Copy the lines of the data below exactly, starting at the first and stopping after the line that contains "As the great"; include no pictures.

#### [Extracted data entries]
===============

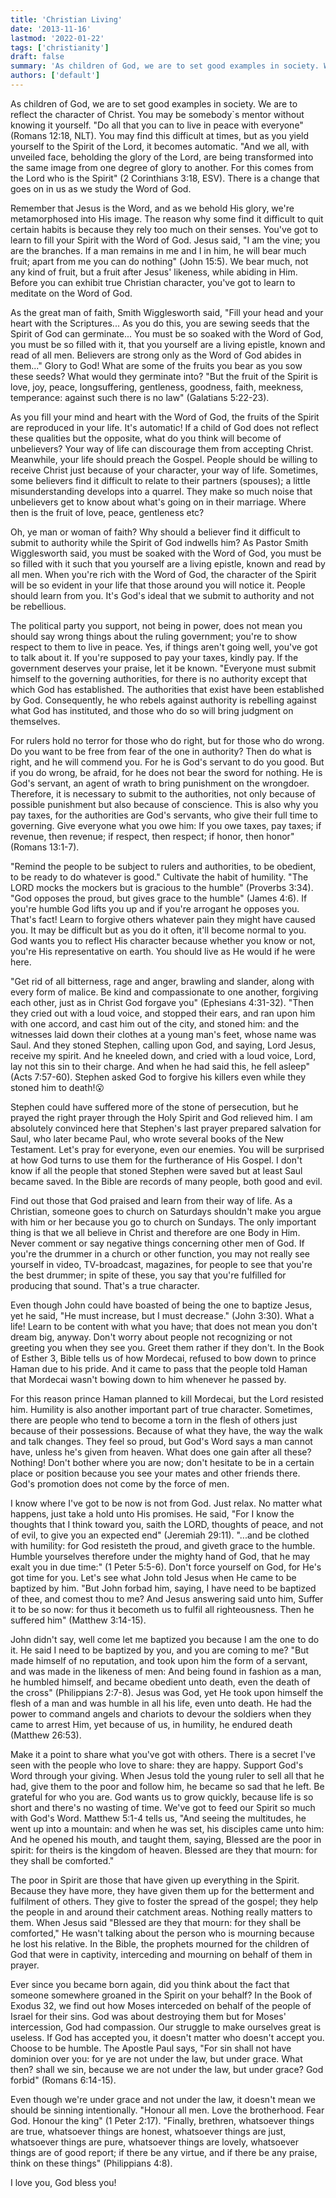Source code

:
 ```yaml
---
title: 'Christian Living'
date: '2013-11-16'
lastmod: '2022-01-22'
tags: ['christianity']
draft: false
summary: 'As children of God, we are to set good examples in society. We are to reflect the character of Christ. You may be somebody`s mentor without knowing it. "Do all that you can to live in peace with everyone" (Romans 12:18, NLT).'
authors: ['default']
---
```


As children of God, we are to set good examples in society. We are to reflect the character of Christ. You may be somebody`s mentor without knowing it yourself. "Do all that you can to live in peace with everyone" (Romans 12:18, NLT). You may find this difficult at times, but as you yield yourself to the Spirit of the Lord, it becomes automatic. "And we all, with unveiled face, beholding the glory of the Lord, are being transformed into the same image from one degree of glory to another. For this comes from the Lord who is the Spirit" (2 Corinthians 3:18, ESV). There is a change that goes on in us as we study the Word of God.

Remember that Jesus is the Word, and as we behold His glory, we're metamorphosed into His image. The reason why some find it difficult to quit certain habits is because they rely too much on their senses. You've got to learn to fill your Spirit with the Word of God. Jesus said, "I am the vine; you are the branches. If a man remains in me and I in him, he will bear much fruit; apart from me you can do nothing" (John 15:5). We bear much, not any kind of fruit, but a fruit after Jesus' likeness, while abiding in Him. Before you can exhibit true Christian character, you've got to learn to meditate on the Word of God.

As the great man of faith, Smith Wigglesworth said, "Fill your head and your heart with the Scriptures... As you do this, you are sewing seeds that the Spirit of God can germinate... You must be so soaked with the Word of God, you must be so filled with it, that you yourself are a living epistle, known and read of all men. Believers are strong only as the Word of God abides in them..." Glory to God! What are some of the fruits you bear as you sow these seeds? What would they germinate into? "But the fruit of the Spirit is love, joy, peace, longsuffering, gentleness, goodness, faith, meekness, temperance: against such there is no law" (Galatians 5:22-23).

As you fill your mind and heart with the Word of God, the fruits of the Spirit are reproduced in your life. It's automatic! If a child of God does not reflect these qualities but the opposite, what do you think will become of unbelievers? Your way of life can discourage them from accepting Christ. Meanwhile, your life should preach the Gospel. People should be willing to receive Christ just because of your character, your way of life. Sometimes, some believers find it difficult to relate to their partners (spouses); a little misunderstanding develops into a quarrel. They make so much noise that unbelievers get to know about what's going on in their marriage. Where then is the fruit of love, peace, gentleness etc?

Oh, ye man or woman of faith? Why should a believer find it difficult to submit to authority while the Spirit of God indwells him? As Pastor Smith Wigglesworth said, you must be soaked with the Word of God, you must be so filled with it such that you yourself are a living epistle, known and read by all men. When you're rich with the Word of God, the character of the Spirit will be so evident in your life that those around you will notice it. People should learn from you. It's God's ideal that we submit to authority and not be rebellious.

The political party you support, not being in power, does not mean you should say wrong things about the ruling government; you're to show respect to them to live in peace. Yes, if things aren't going well, you've got to talk about it. If you're supposed to pay your taxes, kindly pay. If the government deserves your praise, let it be known. "Everyone must submit himself to the governing authorities, for there is no authority except that which God has established. The authorities that exist have been established by God. Consequently, he who rebels against authority is rebelling against what God has instituted, and those who do so will bring judgment on themselves.

For rulers hold no terror for those who do right, but for those who do wrong. Do you want to be free from fear of the one in authority? Then do what is right, and he will commend you. For he is God's servant to do you good. But if you do wrong, be afraid, for he does not bear the sword for nothing. He is God's servant, an agent of wrath to bring punishment on the wrongdoer. Therefore, it is necessary to submit to the authorities, not only because of possible punishment but also because of conscience. This is also why you pay taxes, for the authorities are God's servants, who give their full time to governing. Give everyone what you owe him: If you owe taxes, pay taxes; if revenue, then revenue; if respect, then respect; if honor, then honor" (Romans 13:1-7).

"Remind the people to be subject to rulers and authorities, to be obedient, to be ready to do whatever is good." Cultivate the habit of humility. "The LORD mocks the mockers but is gracious to the humble" (Proverbs 3:34). "God opposes the proud, but gives grace to the humble" (James 4:6). If you're humble God lifts you up and if you're arrogant he opposes you. That's fact! Learn to forgive others whatever pain they might have caused you. It may be difficult but as you do it often, it'll become normal to you. God wants you to reflect His character because whether you know or not, you're His representative on earth. You should live as He would if he were here.

"Get rid of all bitterness, rage and anger, brawling and slander, along with every form of malice. Be kind and compassionate to one another, forgiving each other, just as in Christ God forgave you" (Ephesians 4:31-32). "Then they cried out with a loud voice, and stopped their ears, and ran upon him with one accord, and cast him out of the city, and stoned him: and the witnesses laid down their clothes at a young man's feet, whose name was Saul. And they stoned Stephen, calling upon God, and saying, Lord Jesus, receive my spirit. And he kneeled down, and cried with a loud voice, Lord, lay not this sin to their charge. And when he had said this, he fell asleep" (Acts 7:57-60). Stephen asked God to forgive his killers even while they stoned him to death!😮

Stephen could have suffered more of the stone of persecution, but he prayed the right prayer through the Holy Spirit and God relieved him. I am absolutely convinced here that Stephen's last prayer prepared salvation for Saul, who later became Paul, who wrote several books of the New Testament. Let's pray for everyone, even our enemies. You will be surprised at how God turns to use them for the furtherance of His Gospel. I don't know if all the people that stoned Stephen were saved but at least Saul became saved. In the Bible are records of many people, both good and evil.

Find out those that God praised and learn from their way of life. As a Christian, someone goes to church on Saturdays shouldn't make you argue with him or her because you go to church on Sundays. The only important thing is that we all believe in Christ and therefore are one Body in Him. Never comment or say negative things concerning other men of God. If you're the drummer in a church or other function, you may not really see yourself in video, TV-broadcast, magazines, for people to see that you're the best drummer; in spite of these, you say that you're fulfilled for producing that sound. That's a true character.

Even though John could have boasted of being the one to baptize Jesus, yet he said, "He must increase, but I must decrease." (John 3:30). What a life! Learn to be content with what you have; that does not mean you don't dream big, anyway. Don't worry about people not recognizing or not greeting you when they see you. Greet them rather if they don't. In the Book of Esther 3, Bible tells us of how Mordecai, refused to bow down to prince Haman due to his pride. And it came to pass that the people told Haman that Mordecai wasn't bowing down to him whenever he passed by.

For this reason prince Haman planned to kill Mordecai, but the Lord resisted him. Humility is also another important part of true character. Sometimes, there are people who tend to become a torn in the flesh of others just because of their possessions. Because of what they have, the way the walk and talk changes. They feel so proud, but God's Word says a man cannot have, unless he's given from heaven. What does one gain after all these? Nothing! Don't bother where you are now; don't hesitate to be in a certain place or position because you see your mates and other friends there. God's promotion does not come by the force of men.

I know where I've got to be now is not from God. Just relax. No matter what happens, just take a hold unto His promises. He said, "For I know the thoughts that I think toward you, saith the LORD, thoughts of peace, and not of evil, to give you an expected end" (Jeremiah 29:11). "...and be clothed with humility: for God resisteth the proud, and giveth grace to the humble. Humble yourselves therefore under the mighty hand of God, that he may exalt you in due time:" (1 Peter 5:5-6). Don't force yourself on God, for He's got time for you. Let's see what John told Jesus when He came to be baptized by him. "But John forbad him, saying, I have need to be baptized of thee, and comest thou to me? And Jesus answering said unto him, Suffer it to be so now: for thus it becometh us to fulfil all righteousness. Then he suffered him" (Matthew 3:14-15).

John didn't say, well come let me baptized you because I am the one to do it. He said I need to be baptized by you, and you are coming to me? "But made himself of no reputation, and took upon him the form of a servant, and was made in the likeness of men: And being found in fashion as a man, he humbled himself, and became obedient unto death, even the death of the cross" (Philippians 2:7-8). Jesus was God, yet He took upon himself the flesh of a man and was humble in all his life, even unto death. He had the power to command angels and chariots to devour the soldiers when they came to arrest Him, yet because of us, in humility, he endured death (Matthew 26:53).

Make it a point to share what you've got with others. There is a secret I've seen with the people who love to share: they are happy. Support God's Word through your giving. When Jesus told the young ruler to sell all that he had, give them to the poor and follow him, he became so sad that he left. Be grateful for who you are. God wants us to grow quickly, because life is so short and there's no wasting of time. We've got to feed our Spirit so much with God's Word. Matthew 5:1-4 tells us, "And seeing the multitudes, he went up into a mountain: and when he was set, his disciples came unto him: And he opened his mouth, and taught them, saying, Blessed are the poor in spirit: for theirs is the kingdom of heaven. Blessed are they that mourn: for they shall be comforted."

The poor in Spirit are those that have given up everything in the Spirit. Because they have more, they have given them up for the betterment and fulfilment of others. They give to foster the spread of the gospel; they help the people in and around their catchment areas. Nothing really matters to them. When Jesus said "Blessed are they that mourn: for they shall be comforted," He wasn't talking about the person who is mourning because he lost his relative. In the Bible, the prophets mourned for the children of God that were in captivity, interceding and mourning on behalf of them in prayer.

Ever since you became born again, did you think about the fact that someone somewhere groaned in the Spirit on your behalf? In the Book of Exodus 32, we find out how Moses interceded on behalf of the people of Israel for their sins. God was about destroying them but for Moses' intercession, God had compassion. Our struggle to make ourselves great is useless. If God has accepted you, it doesn't matter who doesn't accept you. Choose to be humble. The Apostle Paul says, "For sin shall not have dominion over you: for ye are not under the law, but under grace. What then? shall we sin, because we are not under the law, but under grace? God forbid" (Romans 6:14-15).

Even though we're under grace and not under the law, it doesn't mean we should be sinning intentionally. "Honour all men. Love the brotherhood. Fear God. Honour the king" (1 Peter 2:17). "Finally, brethren, whatsoever things are true, whatsoever things are honest, whatsoever things are just, whatsoever things are pure, whatsoever things are lovely, whatsoever things are of good report; if there be any virtue, and if there be any praise, think on these things" (Philippians 4:8).

I love you,
God bless you!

===============

#### [RESULT OF THE TASK]
Source code

:
 ```yaml
---
title: 'Christian Living'
date: '2013-11-16'
lastmod: '2022-01-22'
tags: ['christianity']
draft: false
summary: 'As children of God, we are to set good examples in society. We are to reflect the character of Christ. You may be somebody`s mentor without knowing it. "Do all that you can to live in peace with everyone" (Romans 12:18, NLT).'
authors: ['default']
---
```


As children of God, we are to set good examples in society. We are to reflect the character of Christ. You may be somebody`s mentor without knowing it yourself. "Do all that you can to live in peace with everyone" (Romans 12:18, NLT). You may find this difficult at times, but as you yield yourself to the Spirit of the Lord, it becomes automatic. "And we all, with unveiled face, beholding the glory of the Lord, are being transformed into the same image from one degree of glory to another. For this comes from the Lord who is the Spirit" (2 Corinthians 3:18, ESV). There is a change that goes on in us as we study the Word of God.

Remember that Jesus is the Word, and as we behold His glory, we're metamorphosed into His image. The reason why some find it difficult to quit certain habits is because they rely too much on their senses. You've got to learn to fill your Spirit with the Word of God. Jesus said, "I am the vine; you are the branches. If a man remains in me and I in him, he will bear much fruit; apart from me you can do nothing" (John 15:5). We bear much, not any kind of fruit, but a fruit after Jesus' likeness, while abiding in Him. Before you can exhibit true Christian character, you've got to learn to meditate on the Word of God.

As the great man of faith, Smith Wigglesworth said, "Fill your head and your heart with the Scriptures... As you do this, you are sewing seeds that the Spirit of God can germinate... You must be so soaked with the Word of God, you must be so filled with it, that you yourself are a living epistle, known and read of all men. Believers are strong only as the Word of God abides in them..." Glory to God! What are some of the fruits you bear as you sow these seeds? What would they germinate into? "But the fruit of the Spirit is love, joy, peace, longsuffering, gentleness, goodness, faith, meekness, temperance: against such there is no law" (Galatians 5:22-23).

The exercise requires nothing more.